A few months ago I told everyone I was going to Iceland for a while, doing the type of volunteer work that will always be trumped by the guy at the party who said he helped sick babies in Africa, conservation.

Nevertheless, it needs to be done, especially somewhere as pristine as Iceland. So now that I’m back, I suppose I should write a little bit about it.

I first discovered the program, Iceland Conservation Volunteers, in an article on Vagabond Journey while I was still studying in Sweden. I put it in the back of my mind, that is until graduation began to loom and I decided I did not want to be immediately thrust into the confidence-crushing, self-esteem-sapping world of unemployment while living with my parents. So I applied, and after a Skype interview with the very friendly program coordinator, I was offered a position.

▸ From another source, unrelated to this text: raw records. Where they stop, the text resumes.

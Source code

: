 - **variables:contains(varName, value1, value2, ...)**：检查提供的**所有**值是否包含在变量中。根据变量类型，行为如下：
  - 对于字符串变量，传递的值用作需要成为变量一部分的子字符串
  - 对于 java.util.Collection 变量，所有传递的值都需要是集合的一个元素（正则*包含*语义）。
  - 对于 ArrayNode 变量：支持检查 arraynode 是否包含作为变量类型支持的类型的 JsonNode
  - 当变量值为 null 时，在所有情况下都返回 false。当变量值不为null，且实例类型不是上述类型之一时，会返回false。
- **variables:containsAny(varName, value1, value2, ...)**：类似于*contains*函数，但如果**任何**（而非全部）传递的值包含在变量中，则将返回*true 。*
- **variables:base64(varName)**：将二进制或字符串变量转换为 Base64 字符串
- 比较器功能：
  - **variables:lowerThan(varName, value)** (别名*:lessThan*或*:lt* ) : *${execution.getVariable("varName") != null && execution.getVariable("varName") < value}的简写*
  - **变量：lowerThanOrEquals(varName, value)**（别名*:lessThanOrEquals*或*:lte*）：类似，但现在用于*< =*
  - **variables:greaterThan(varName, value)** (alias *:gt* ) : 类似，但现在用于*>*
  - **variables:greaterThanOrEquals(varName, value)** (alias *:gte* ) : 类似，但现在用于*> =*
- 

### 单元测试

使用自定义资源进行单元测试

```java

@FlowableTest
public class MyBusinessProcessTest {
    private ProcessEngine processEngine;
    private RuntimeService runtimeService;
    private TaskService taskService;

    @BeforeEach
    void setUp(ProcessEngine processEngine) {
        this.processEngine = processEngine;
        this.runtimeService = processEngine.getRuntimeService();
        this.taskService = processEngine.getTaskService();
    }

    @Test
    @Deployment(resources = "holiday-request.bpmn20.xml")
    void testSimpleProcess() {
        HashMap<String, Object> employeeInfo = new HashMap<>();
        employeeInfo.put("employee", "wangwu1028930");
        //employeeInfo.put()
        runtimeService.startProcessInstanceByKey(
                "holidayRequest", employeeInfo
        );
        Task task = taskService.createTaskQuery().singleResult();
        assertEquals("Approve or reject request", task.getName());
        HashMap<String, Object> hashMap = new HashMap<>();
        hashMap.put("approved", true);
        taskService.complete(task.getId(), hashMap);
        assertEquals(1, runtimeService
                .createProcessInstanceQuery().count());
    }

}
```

Why choose ICV? You don’t have to pay an obscene application fee to work for free, which seems to be endemic to all volunteer programs. You don’t pay a single dime, actually. The largest expense by far was my plane ticket and a week of holiday, which is obviously too good to hope for. All of the rest - food, accommodation, and transportation - was covered courtesy of the Icelandic government.

 
 
 
 

Fast-forward to being on the ground. We began as two teams of five going through a ten-day training period together, first on Esja outside of Reykjavík, and then much further north in Hólar. This was not easy. Apart from getting to know each other and the general adjustment to a new routine, we were lifting huge rocks - like 200 kilos, some requiring 8 people - to build drainage on a heavily trafficked trail. We dove right in, and there were many a night spent sore, tossing and turning on the hard ground, which also took some getting used to.

 

The tough training was worth it because most of what we did after seemed easy by comparison. We had a huge feast of lamb, which we BBQed in a fire pit to celebrate the end of training and received our very own volunteer jackets from Umhverfisstofnun, the environmental agency of Iceland that runs the program. A pretty good start. The next day, we left the other team behind and drove to our first location as official volunteers.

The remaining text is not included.